## RECORDS FOR THIS EXERCISE

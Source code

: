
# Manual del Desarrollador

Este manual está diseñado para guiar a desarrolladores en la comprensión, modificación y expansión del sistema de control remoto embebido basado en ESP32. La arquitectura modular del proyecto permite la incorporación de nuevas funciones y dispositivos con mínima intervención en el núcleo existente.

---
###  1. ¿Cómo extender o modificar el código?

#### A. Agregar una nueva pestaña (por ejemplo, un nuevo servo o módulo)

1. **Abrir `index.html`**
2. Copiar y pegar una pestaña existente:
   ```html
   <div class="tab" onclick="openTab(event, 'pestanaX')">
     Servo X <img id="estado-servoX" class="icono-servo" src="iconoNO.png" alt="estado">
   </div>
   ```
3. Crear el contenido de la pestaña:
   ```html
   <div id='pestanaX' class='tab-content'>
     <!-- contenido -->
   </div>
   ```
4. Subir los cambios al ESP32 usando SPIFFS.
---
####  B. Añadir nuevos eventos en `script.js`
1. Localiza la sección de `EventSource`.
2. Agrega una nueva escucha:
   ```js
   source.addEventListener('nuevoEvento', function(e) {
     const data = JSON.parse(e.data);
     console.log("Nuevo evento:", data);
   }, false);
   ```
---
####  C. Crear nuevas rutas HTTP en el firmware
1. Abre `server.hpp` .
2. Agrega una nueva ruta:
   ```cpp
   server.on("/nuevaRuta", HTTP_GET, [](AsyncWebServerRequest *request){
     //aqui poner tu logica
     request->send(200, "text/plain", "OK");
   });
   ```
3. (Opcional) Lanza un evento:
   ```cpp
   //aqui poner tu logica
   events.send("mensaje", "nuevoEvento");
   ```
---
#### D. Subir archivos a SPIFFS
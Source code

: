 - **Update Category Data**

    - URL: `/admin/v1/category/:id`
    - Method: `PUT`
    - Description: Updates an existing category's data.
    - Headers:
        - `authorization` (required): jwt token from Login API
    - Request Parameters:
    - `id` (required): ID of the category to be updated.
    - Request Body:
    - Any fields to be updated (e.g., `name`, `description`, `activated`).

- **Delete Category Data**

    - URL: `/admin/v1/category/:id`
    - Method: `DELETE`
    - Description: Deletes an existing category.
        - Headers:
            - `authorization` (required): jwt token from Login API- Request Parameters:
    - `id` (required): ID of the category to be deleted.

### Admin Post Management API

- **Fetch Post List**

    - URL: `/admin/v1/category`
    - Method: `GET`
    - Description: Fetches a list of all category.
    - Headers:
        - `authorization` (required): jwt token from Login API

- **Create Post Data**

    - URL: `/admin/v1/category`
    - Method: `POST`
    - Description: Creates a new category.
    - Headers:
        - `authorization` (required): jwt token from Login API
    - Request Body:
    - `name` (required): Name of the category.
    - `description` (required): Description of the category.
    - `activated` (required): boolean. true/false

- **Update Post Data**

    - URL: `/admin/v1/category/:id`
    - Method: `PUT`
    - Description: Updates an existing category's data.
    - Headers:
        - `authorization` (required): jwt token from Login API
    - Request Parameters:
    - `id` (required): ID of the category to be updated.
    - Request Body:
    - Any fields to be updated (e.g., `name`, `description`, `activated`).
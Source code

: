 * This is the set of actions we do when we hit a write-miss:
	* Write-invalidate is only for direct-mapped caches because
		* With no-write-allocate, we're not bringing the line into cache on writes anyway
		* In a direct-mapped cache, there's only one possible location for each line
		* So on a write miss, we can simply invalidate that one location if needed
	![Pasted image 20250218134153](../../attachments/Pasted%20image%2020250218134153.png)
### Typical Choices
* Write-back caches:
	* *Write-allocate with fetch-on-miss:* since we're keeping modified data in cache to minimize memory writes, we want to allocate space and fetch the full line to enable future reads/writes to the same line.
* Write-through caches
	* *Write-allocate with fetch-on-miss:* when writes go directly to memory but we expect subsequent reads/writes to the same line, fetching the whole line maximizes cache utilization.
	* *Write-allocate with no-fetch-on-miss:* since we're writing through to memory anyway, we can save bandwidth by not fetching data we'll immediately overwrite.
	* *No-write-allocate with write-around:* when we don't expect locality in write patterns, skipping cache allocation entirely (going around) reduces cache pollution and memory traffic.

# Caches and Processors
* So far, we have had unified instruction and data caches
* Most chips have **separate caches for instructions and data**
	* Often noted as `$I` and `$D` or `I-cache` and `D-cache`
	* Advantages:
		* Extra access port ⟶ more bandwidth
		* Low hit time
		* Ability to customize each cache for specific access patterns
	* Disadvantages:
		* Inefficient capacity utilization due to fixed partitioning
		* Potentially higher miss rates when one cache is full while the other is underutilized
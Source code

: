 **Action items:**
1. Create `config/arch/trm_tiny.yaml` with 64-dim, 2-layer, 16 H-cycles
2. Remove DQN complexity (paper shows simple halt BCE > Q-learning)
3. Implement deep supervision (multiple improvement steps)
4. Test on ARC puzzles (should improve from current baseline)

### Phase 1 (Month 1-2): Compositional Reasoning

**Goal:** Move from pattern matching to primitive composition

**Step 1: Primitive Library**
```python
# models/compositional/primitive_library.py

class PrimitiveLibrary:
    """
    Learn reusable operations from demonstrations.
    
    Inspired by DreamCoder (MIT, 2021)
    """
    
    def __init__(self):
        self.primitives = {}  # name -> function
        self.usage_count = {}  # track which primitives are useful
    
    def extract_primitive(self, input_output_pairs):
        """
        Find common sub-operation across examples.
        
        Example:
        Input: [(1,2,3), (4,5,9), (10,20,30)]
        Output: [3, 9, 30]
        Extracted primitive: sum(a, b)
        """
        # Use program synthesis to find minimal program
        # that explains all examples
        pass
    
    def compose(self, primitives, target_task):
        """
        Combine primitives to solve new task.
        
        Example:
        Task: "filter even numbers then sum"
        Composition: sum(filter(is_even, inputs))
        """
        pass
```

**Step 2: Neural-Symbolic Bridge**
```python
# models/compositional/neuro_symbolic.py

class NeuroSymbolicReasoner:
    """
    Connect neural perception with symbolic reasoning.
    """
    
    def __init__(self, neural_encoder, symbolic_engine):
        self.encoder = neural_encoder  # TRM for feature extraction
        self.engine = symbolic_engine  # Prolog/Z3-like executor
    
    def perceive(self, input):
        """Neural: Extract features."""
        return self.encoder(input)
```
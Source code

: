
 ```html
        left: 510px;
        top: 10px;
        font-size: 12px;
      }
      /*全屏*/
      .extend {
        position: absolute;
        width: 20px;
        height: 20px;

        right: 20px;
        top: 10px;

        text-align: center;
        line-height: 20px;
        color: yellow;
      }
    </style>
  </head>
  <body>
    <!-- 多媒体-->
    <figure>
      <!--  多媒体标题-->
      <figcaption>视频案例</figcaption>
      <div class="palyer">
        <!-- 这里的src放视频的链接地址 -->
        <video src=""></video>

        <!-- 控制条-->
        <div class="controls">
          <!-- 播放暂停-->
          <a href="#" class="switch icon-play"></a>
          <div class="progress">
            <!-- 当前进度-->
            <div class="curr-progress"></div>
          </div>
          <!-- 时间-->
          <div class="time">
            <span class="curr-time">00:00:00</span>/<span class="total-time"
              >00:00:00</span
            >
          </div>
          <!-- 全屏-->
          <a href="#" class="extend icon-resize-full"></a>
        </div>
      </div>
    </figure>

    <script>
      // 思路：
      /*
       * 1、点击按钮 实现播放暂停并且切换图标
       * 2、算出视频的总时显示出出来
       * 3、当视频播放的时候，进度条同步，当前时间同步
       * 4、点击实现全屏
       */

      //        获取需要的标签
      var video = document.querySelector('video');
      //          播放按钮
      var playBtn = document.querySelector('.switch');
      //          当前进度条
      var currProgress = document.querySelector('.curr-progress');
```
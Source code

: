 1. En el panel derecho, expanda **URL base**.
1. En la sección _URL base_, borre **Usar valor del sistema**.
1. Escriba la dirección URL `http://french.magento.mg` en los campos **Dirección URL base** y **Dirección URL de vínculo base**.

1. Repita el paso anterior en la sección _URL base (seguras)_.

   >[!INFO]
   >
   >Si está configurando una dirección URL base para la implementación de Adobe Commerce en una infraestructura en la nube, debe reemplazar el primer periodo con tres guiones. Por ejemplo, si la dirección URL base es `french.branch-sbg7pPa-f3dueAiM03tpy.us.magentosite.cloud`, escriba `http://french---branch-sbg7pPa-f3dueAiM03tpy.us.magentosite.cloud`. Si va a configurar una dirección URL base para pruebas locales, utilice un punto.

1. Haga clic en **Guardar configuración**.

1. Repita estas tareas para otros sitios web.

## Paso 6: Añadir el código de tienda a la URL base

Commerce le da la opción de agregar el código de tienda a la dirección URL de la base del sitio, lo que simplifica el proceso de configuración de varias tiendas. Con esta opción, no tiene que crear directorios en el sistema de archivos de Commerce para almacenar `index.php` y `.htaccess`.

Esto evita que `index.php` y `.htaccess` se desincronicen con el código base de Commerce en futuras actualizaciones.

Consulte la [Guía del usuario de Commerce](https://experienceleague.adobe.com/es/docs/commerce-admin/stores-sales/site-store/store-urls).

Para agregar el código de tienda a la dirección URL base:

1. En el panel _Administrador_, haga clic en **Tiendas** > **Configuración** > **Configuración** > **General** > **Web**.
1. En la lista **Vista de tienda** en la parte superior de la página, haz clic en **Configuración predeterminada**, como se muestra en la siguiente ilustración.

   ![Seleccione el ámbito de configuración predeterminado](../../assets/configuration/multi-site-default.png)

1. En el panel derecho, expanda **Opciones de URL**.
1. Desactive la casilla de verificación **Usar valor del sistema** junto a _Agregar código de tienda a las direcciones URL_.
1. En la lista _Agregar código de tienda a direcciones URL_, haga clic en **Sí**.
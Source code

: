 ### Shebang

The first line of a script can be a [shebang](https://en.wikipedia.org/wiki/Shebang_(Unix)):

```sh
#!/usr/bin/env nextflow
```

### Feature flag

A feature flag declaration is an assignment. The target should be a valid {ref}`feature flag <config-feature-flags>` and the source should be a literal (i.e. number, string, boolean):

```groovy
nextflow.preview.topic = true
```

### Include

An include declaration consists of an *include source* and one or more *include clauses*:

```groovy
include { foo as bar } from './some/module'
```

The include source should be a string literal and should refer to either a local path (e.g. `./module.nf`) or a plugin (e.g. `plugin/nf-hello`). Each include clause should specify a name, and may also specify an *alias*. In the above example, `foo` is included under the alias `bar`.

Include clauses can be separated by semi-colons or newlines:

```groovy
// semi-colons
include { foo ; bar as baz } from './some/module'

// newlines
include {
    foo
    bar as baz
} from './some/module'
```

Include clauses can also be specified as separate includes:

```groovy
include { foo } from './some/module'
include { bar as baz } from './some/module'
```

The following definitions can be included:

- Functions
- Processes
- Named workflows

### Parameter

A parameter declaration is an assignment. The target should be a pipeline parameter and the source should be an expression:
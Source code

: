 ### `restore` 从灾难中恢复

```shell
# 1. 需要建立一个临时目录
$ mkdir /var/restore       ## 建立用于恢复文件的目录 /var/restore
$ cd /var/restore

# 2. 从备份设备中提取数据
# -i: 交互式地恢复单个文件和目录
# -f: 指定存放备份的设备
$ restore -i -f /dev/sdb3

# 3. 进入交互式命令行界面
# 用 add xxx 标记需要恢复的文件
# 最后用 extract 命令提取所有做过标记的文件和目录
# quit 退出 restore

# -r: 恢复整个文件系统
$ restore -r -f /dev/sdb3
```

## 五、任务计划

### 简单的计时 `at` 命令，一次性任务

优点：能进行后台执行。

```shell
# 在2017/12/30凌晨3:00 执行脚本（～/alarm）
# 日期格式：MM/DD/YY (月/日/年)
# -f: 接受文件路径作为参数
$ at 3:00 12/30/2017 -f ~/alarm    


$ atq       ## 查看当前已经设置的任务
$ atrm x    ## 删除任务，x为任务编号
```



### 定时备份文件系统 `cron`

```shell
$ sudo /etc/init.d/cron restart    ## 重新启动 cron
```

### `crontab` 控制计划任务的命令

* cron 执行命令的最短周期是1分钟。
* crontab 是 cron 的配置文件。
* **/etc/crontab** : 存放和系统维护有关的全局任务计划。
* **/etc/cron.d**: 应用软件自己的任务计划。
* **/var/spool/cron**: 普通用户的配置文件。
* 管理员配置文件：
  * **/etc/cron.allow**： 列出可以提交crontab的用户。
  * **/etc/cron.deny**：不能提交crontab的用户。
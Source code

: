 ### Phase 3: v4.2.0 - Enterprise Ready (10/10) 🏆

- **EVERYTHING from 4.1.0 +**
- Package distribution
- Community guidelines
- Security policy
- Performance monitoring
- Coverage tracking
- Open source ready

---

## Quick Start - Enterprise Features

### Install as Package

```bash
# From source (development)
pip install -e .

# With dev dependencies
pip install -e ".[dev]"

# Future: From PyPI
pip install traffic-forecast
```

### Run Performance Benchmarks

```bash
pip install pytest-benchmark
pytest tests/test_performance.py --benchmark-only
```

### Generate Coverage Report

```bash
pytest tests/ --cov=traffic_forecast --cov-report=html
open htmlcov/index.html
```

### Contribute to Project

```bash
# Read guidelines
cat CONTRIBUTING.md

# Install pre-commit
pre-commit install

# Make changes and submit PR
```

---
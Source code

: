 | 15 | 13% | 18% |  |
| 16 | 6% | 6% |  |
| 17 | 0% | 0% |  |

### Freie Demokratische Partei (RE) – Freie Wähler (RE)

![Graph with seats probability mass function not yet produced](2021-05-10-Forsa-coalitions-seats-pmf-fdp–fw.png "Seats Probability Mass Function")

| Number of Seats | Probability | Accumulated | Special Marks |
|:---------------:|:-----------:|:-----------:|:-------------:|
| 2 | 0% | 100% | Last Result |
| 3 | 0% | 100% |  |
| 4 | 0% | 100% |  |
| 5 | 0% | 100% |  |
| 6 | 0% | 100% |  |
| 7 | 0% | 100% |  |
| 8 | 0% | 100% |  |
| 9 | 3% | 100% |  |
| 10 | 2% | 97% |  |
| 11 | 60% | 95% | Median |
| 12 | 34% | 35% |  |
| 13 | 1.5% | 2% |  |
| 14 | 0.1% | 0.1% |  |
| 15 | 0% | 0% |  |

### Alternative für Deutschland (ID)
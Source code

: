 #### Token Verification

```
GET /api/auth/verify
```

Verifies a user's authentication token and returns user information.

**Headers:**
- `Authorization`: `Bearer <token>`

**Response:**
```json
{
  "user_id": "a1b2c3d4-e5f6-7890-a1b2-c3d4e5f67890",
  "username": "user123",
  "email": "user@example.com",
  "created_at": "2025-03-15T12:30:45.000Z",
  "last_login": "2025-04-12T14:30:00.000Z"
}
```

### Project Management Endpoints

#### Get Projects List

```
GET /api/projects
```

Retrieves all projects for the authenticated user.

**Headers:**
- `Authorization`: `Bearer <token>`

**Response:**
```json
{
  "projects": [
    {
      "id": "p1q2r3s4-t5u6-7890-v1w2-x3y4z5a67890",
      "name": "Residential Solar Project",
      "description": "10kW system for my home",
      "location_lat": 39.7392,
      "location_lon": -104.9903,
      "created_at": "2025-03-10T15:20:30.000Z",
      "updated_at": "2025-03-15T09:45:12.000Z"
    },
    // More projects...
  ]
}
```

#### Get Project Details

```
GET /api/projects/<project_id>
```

## WORK INSTRUCTIONS
In the entries above, which lines hold the word "progress"? Copy them out.

## ANSWER SPACE
          <div class="progress">
            <div class="curr-progress"></div>
      var currProgress = document.querySelector('.curr-progress');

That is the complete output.